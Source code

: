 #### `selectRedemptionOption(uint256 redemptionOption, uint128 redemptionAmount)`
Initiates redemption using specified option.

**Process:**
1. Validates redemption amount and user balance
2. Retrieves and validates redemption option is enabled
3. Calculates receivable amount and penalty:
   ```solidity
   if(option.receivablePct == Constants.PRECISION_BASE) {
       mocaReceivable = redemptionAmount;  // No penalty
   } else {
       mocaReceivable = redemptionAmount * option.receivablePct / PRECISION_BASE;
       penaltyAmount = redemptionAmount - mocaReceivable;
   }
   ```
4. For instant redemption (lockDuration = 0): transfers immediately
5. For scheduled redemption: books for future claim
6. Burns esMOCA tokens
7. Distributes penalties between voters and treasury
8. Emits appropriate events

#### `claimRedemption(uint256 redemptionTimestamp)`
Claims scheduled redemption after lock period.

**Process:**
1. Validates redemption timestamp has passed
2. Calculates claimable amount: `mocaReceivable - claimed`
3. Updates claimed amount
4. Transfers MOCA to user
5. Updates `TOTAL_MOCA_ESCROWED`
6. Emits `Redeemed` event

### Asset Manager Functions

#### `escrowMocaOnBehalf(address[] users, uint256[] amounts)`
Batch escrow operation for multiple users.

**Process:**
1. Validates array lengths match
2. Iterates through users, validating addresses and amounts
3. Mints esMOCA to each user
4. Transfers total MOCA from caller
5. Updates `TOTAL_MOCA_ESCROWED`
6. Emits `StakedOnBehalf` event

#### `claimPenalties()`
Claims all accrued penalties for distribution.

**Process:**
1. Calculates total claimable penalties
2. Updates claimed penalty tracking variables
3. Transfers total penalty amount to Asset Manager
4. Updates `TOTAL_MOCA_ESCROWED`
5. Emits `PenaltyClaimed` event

┄┄┄┄┄┄

▶ [Aim of the exercise]
The answer must be a word-for-word transcription of every record above.

▶ [Answer below]
Source code

: #### `selectRedemptionOption(uint256 redemptionOption, uint128 redemptionAmount)`
Initiates redemption using specified option.

**Process:**
1. Validates redemption amount and user balance
2. Retrieves and validates redemption option is enabled
3. Calculates receivable amount and penalty:
   ```solidity
   if(option.receivablePct == Constants.PRECISION_BASE) {
       mocaReceivable = redemptionAmount;  // No penalty
   } else {
       mocaReceivable = redemptionAmount * option.receivablePct / PRECISION_BASE;
       penaltyAmount = redemptionAmount - mocaReceivable;
   }
   ```
4. For instant redemption (lockDuration = 0): transfers immediately
5. For scheduled redemption: books for future claim
6. Burns esMOCA tokens
7. Distributes penalties between voters and treasury
8. Emits appropriate events

#### `claimRedemption(uint256 redemptionTimestamp)`
Claims scheduled redemption after lock period.

**Process:**
1. Validates redemption timestamp has passed
2. Calculates claimable amount: `mocaReceivable - claimed`
3. Updates claimed amount
4. Transfers MOCA to user
5. Updates `TOTAL_MOCA_ESCROWED`
6. Emits `Redeemed` event

### Asset Manager Functions

#### `escrowMocaOnBehalf(address[] users, uint256[] amounts)`
Batch escrow operation for multiple users.

**Process:**
1. Validates array lengths match
2. Iterates through users, validating addresses and amounts
3. Mints esMOCA to each user
4. Transfers total MOCA from caller
5. Updates `TOTAL_MOCA_ESCROWED`
6. Emits `StakedOnBehalf` event

#### `claimPenalties()`
Claims all accrued penalties for distribution.

**Process:**
1. Calculates total claimable penalties
2. Updates claimed penalty tracking variables
3. Transfers total penalty amount to Asset Manager
4. Updates `TOTAL_MOCA_ESCROWED`
5. Emits `PenaltyClaimed` event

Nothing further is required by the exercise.